In the bardo retreat, one follows a course of meditation that simulates the experiences of death and the after-death state. (See chapter 14.) The retreat itself is carried out in complete darkness, and because it is considered dangerous, facilities for it were found at only a few places in Tibet. Only those considered sufficiently well prepared both physically and mentally are authorized to carry out the retreat. The very real peril to the practitioner is one of psychosis, of dissociating from ordinary reality.`” A variety of methods and practices are known and employed to bring practitioners “back” when such a psychotic break occurs. A practitioner aspiring to perform yangti yoga needs to be at a most advanced stage of practice and spiritual maturity. Having been accepted for the retreat, he or she then undergoes months of preparation. Even then, one is allowed to enter the retreat only after clear evidence of mental and physical readiness. The retreat cell is specially designed so that all light can be gradually reduced until it is completely dark. The practitioner is taken to the cell and then, over the period of a week, the light is gradually excluded until he or she is in total darkness. Trungpa Rinpoche, who carried out this retreat as part of his training prior to leaving Tibet in 1959, remarks that at first the meditator feels depressed and anxious. In time, however, he becomes accustomed to the absence of light.

Each day, someone visits the retreatant to give meditation instruction and counsel. It is interesting that the instructions are the same as those provided to a dying person. Trungpa Rinpoche remarks that, as the retreat progresses, the daily visits are critically important, for without them the meditator would completely lose touch with ordinary reality. In contrast to other types of tantric meditation, in the bardo retreat no active visualizations are involved in the practice. Instead, the mental imagery associated with death appears spontaneously. An example is provided by the appearance of wrathful wisdom eyes:

The central place of the peaceful tathagatas is in the heart, so you see the different types of eyes in your heart; and the principle of the wrathful divinities is centralized in the brain, so you see certain types of eyes gazing at each other within your brain. These are not ordinary visualizations, but they arise out of the possibility of insanity and of losing ground altogether to the dharmata principle.(48)

Trungpa Rinpoche describes the evolving experience of the retreat.

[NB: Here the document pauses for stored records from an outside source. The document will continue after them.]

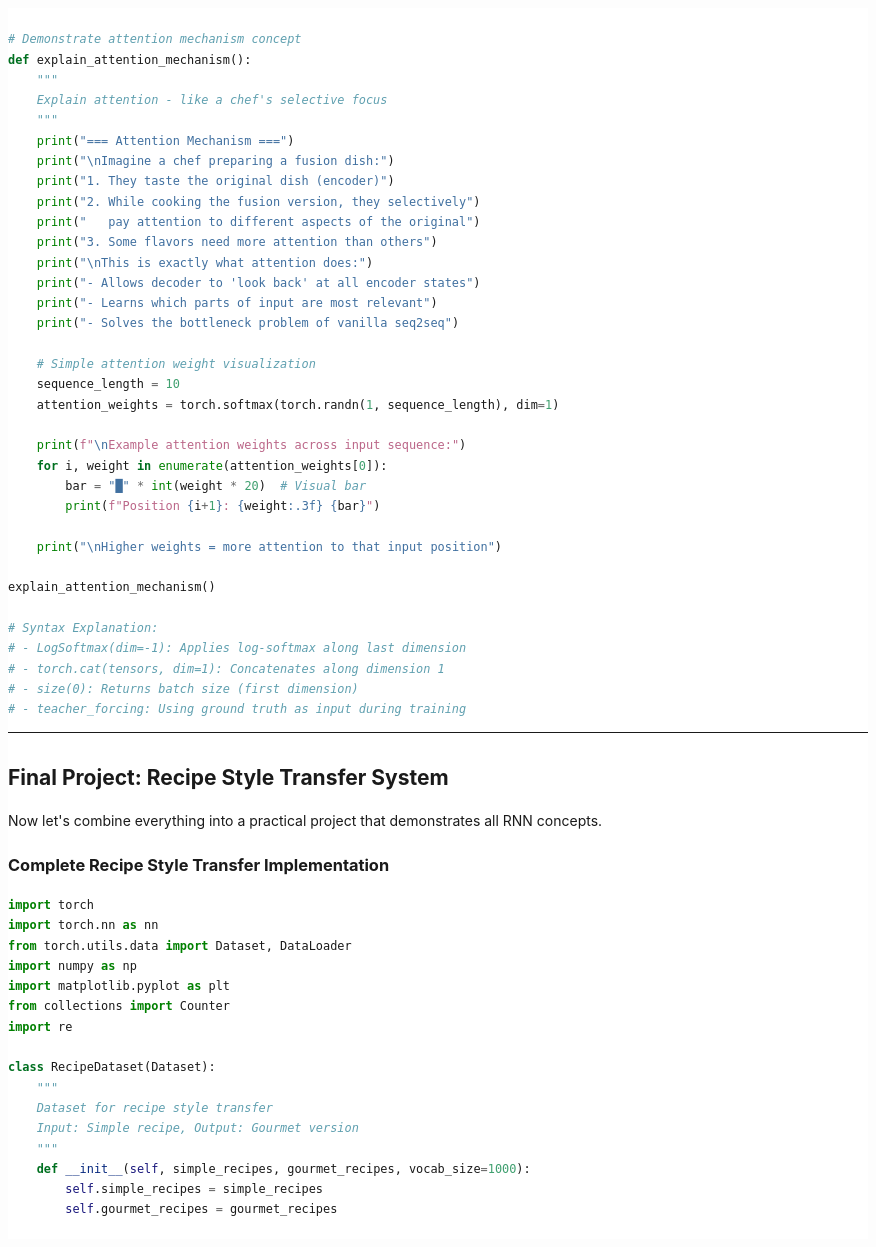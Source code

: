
 ```python

# Demonstrate attention mechanism concept
def explain_attention_mechanism():
    """
    Explain attention - like a chef's selective focus
    """
    print("=== Attention Mechanism ===")
    print("\nImagine a chef preparing a fusion dish:")
    print("1. They taste the original dish (encoder)")
    print("2. While cooking the fusion version, they selectively")
    print("   pay attention to different aspects of the original")
    print("3. Some flavors need more attention than others")
    print("\nThis is exactly what attention does:")
    print("- Allows decoder to 'look back' at all encoder states")
    print("- Learns which parts of input are most relevant")
    print("- Solves the bottleneck problem of vanilla seq2seq")
    
    # Simple attention weight visualization
    sequence_length = 10
    attention_weights = torch.softmax(torch.randn(1, sequence_length), dim=1)
    
    print(f"\nExample attention weights across input sequence:")
    for i, weight in enumerate(attention_weights[0]):
        bar = "█" * int(weight * 20)  # Visual bar
        print(f"Position {i+1}: {weight:.3f} {bar}")
    
    print("\nHigher weights = more attention to that input position")

explain_attention_mechanism()

# Syntax Explanation:
# - LogSoftmax(dim=-1): Applies log-softmax along last dimension
# - torch.cat(tensors, dim=1): Concatenates along dimension 1
# - size(0): Returns batch size (first dimension)
# - teacher_forcing: Using ground truth as input during training
```

---

## Final Project: Recipe Style Transfer System

Now let's combine everything into a practical project that demonstrates all RNN concepts.

### Complete Recipe Style Transfer Implementation

```python
import torch
import torch.nn as nn
from torch.utils.data import Dataset, DataLoader
import numpy as np
import matplotlib.pyplot as plt
from collections import Counter
import re

class RecipeDataset(Dataset):
    """
    Dataset for recipe style transfer
    Input: Simple recipe, Output: Gourmet version
    """
    def __init__(self, simple_recipes, gourmet_recipes, vocab_size=1000):
        self.simple_recipes = simple_recipes
        self.gourmet_recipes = gourmet_recipes
        
```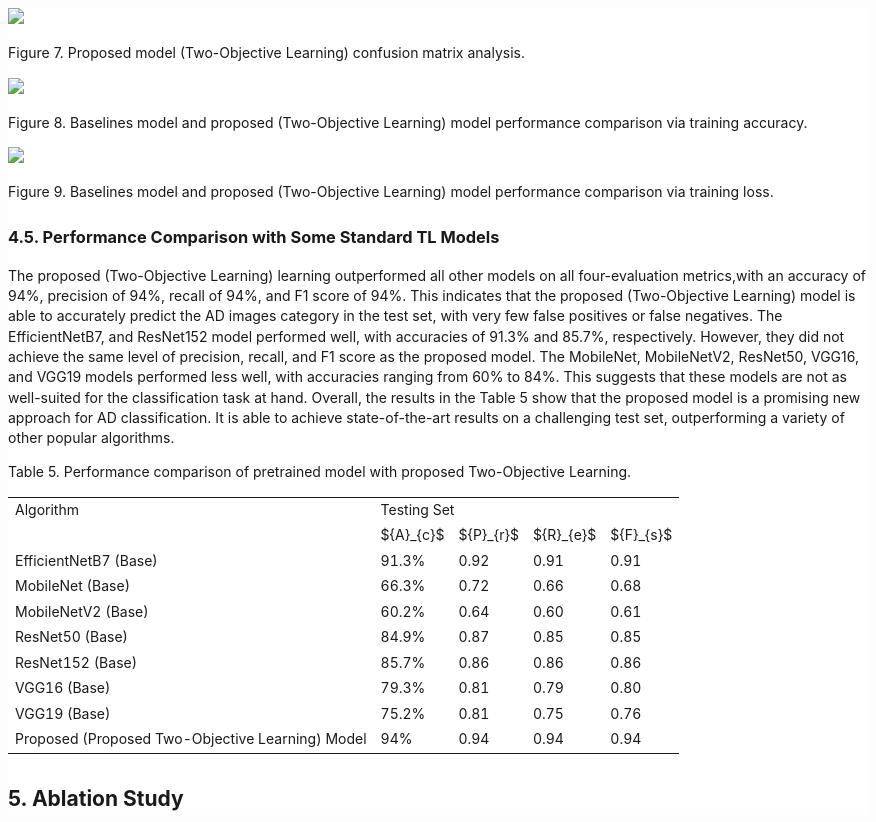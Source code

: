 





<img src="https://cdn.noedgeai.com/bo_d16gre3ef24c73d1n330_11.jpg?x=463&y=245&w=833&h=956&r=0"/>

Figure 7. Proposed model (Two-Objective Learning) confusion matrix analysis.



<img src="https://cdn.noedgeai.com/bo_d16gre3ef24c73d1n330_11.jpg?x=160&y=1284&w=1304&h=655&r=0"/>

Figure 8. Baselines model and proposed (Two-Objective Learning) model performance comparison via training accuracy.








<img src="https://cdn.noedgeai.com/bo_d16gre3ef24c73d1n330_12.jpg?x=165&y=232&w=1310&h=666&r=0"/>

Figure 9. Baselines model and proposed (Two-Objective Learning) model performance comparison via training loss.



### 4.5. Performance Comparison with Some Standard TL Models

The proposed (Two-Objective Learning) learning outperformed all other models on all four-evaluation metrics,with an accuracy of 94%, precision of 94%, recall of 94%, and F1 score of 94%. This indicates that the proposed (Two-Objective Learning) model is able to accurately predict the AD images category in the test set, with very few false positives or false negatives. The EfficientNetB7, and ResNet152 model performed well, with accuracies of 91.3% and 85.7%, respectively. However, they did not achieve the same level of precision, recall, and F1 score as the proposed model. The MobileNet, MobileNetV2, ResNet50, VGG16, and VGG19 models performed less well, with accuracies ranging from 60% to 84%. This suggests that these models are not as well-suited for the classification task at hand. Overall, the results in the Table 5 show that the proposed model is a promising new approach for AD classification. It is able to achieve state-of-the-art results on a challenging test set, outperforming a variety of other popular algorithms.



Table 5. Performance comparison of pretrained model with proposed Two-Objective Learning.

<table><tr><td rowspan="2">Algorithm</td><td colspan="4">Testing Set</td></tr><tr><td>${A}_{c}$</td><td>${P}_{r}$</td><td>${R}_{e}$</td><td>${F}_{s}$</td></tr><tr><td>EfficientNetB7 (Base)</td><td>91.3%</td><td>0.92</td><td>0.91</td><td>0.91</td></tr><tr><td>MobileNet (Base)</td><td>66.3%</td><td>0.72</td><td>0.66</td><td>0.68</td></tr><tr><td>MobileNetV2 (Base)</td><td>60.2%</td><td>0.64</td><td>0.60</td><td>0.61</td></tr><tr><td>ResNet50 (Base)</td><td>84.9%</td><td>0.87</td><td>0.85</td><td>0.85</td></tr><tr><td>ResNet152 (Base)</td><td>85.7%</td><td>0.86</td><td>0.86</td><td>0.86</td></tr><tr><td>VGG16 (Base)</td><td>79.3%</td><td>0.81</td><td>0.79</td><td>0.80</td></tr><tr><td>VGG19 (Base)</td><td>75.2%</td><td>0.81</td><td>0.75</td><td>0.76</td></tr><tr><td>Proposed (Proposed Two-Objective Learning) Model</td><td>94%</td><td>0.94</td><td>0.94</td><td>0.94</td></tr></table>



## 5. Ablation Study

At a certain point, the dualistic notions of light and dark fall away, and everything is seen in a blue light. The meditator’s projections appear as the five buddhas (lower), the five buddha lights (medium), or the five buddha wisdoms (higher). Rinpoche comments that one usually sees the blue light first, then light of one color, then another, following the course of how one broke away from the alaya in the first place.(49) The experiences of the five buddhas manifest not in terms of physical or visual reality but in terms of energy having the qualities of earth, water, fire, air, and space. Trungpa Rinpoche explains:

We are not talking about ordinary substances, the gross level of the elements, but of subtle elements. From the perceiver’s point of view, perceiving the five tathagatas in visions is not vision and not perception, not quite experience. It is not vision, because if you have vision you have to look, and looking is in itself an extraverted way of separating yourself from the vision. You cannot perceive, because once you begin to perceive you are introducing that experience into your system, which means again a dualistic style of relationship. You cannot even know it, because as long as there is a watcher to tell you that these are your experiences, you are still separating those energies away from you.(50)

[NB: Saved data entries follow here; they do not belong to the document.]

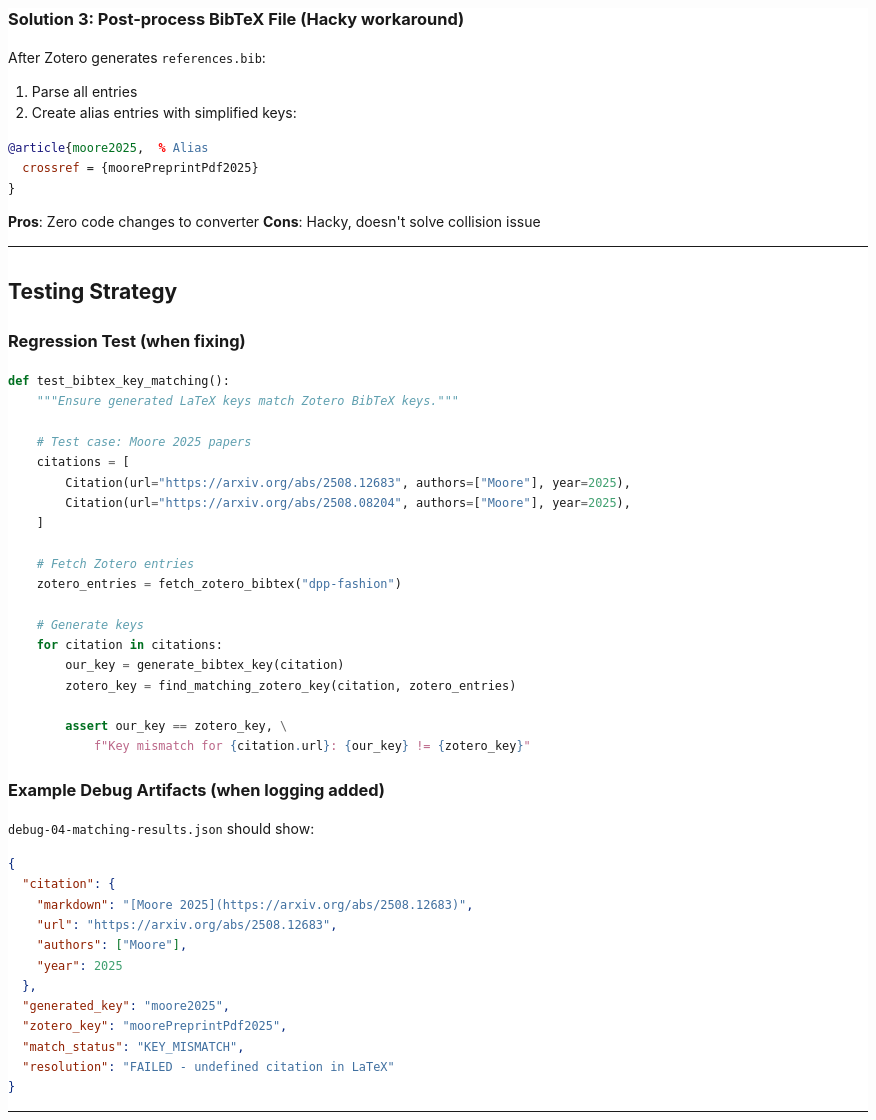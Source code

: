 ### Solution 3: Post-process BibTeX File (Hacky workaround)

After Zotero generates `references.bib`:
1. Parse all entries
2. Create alias entries with simplified keys:
```bibtex
@article{moore2025,  % Alias
  crossref = {moorePreprintPdf2025}
}
```

**Pros**: Zero code changes to converter
**Cons**: Hacky, doesn't solve collision issue

---

## Testing Strategy

### Regression Test (when fixing)

```python
def test_bibtex_key_matching():
    """Ensure generated LaTeX keys match Zotero BibTeX keys."""

    # Test case: Moore 2025 papers
    citations = [
        Citation(url="https://arxiv.org/abs/2508.12683", authors=["Moore"], year=2025),
        Citation(url="https://arxiv.org/abs/2508.08204", authors=["Moore"], year=2025),
    ]

    # Fetch Zotero entries
    zotero_entries = fetch_zotero_bibtex("dpp-fashion")

    # Generate keys
    for citation in citations:
        our_key = generate_bibtex_key(citation)
        zotero_key = find_matching_zotero_key(citation, zotero_entries)

        assert our_key == zotero_key, \
            f"Key mismatch for {citation.url}: {our_key} != {zotero_key}"
```

### Example Debug Artifacts (when logging added)

`debug-04-matching-results.json` should show:
```json
{
  "citation": {
    "markdown": "[Moore 2025](https://arxiv.org/abs/2508.12683)",
    "url": "https://arxiv.org/abs/2508.12683",
    "authors": ["Moore"],
    "year": 2025
  },
  "generated_key": "moore2025",
  "zotero_key": "moorePreprintPdf2025",
  "match_status": "KEY_MISMATCH",
  "resolution": "FAILED - undefined citation in LaTeX"
}
```

---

In characterizing the experience of the five buddha energies, Rinpoche remarks, “It flashes on and off; sometimes you experience it, and sometimes you do not experience it, but you are in it, so there is a journey between dharmakaya and luminosity.”(51) Through the bardo retreat, one is approaching an experience of space that is utterly beyond any interference or involvement by the human person, completely unorganized and undomesticated in any sense. It is totally naked, free-form, and unconditioned. It is naked because it contains not even the most subtle dualistic filter of subject and object. It is free-form because there are no concepts or categories to provide shape or interpretation. And it is unconditioned because it stands alone, not based on causes and conditions or leading to results, simply “as it is,” without any reference to past or future. It is outside of time. This description suggests the danger to the meditator. Out of the anxiety of the “free-fall” of the retreat, one may seek ground in what arises, becoming fascinated by the colored figures, the mental imagery, and the visions that one sees, and begin to fixate, magnify, and indulge in them. According to Tibetan tradition, this kind of fascination can lead to the withdrawal from reality mentioned above. In this case, one mentally creates a world of one’s own and physically enters into a state of suspended animation in which one remains for years, decades, or even centuries.(52) Tenzin Wangyal, who carried out a bardo retreat in the Bon context, provides the following illuminating comments:

I had heard stories and jokes about the problems people encountered while doing dark retreat, in which practitioners had visions they were sure were real. . . . In everyday life, external appearances deflect us from our thoughts, but in the dark retreat, there are no diversions of this kind, so that it becomes much easier to be disturbed, even to the point of madness, by our own mind-created visions. In the dark retreat, there is a situation of “sensory deprivation,” so that when thoughts or visions arise in the absence of external reality testing devices, we take them to be true and follow them, basing entire other chains of thoughts on them. In this case it is very easy to become `submerged’ in our own mind-created fantasies, entirely convinced of their “reality.”(53)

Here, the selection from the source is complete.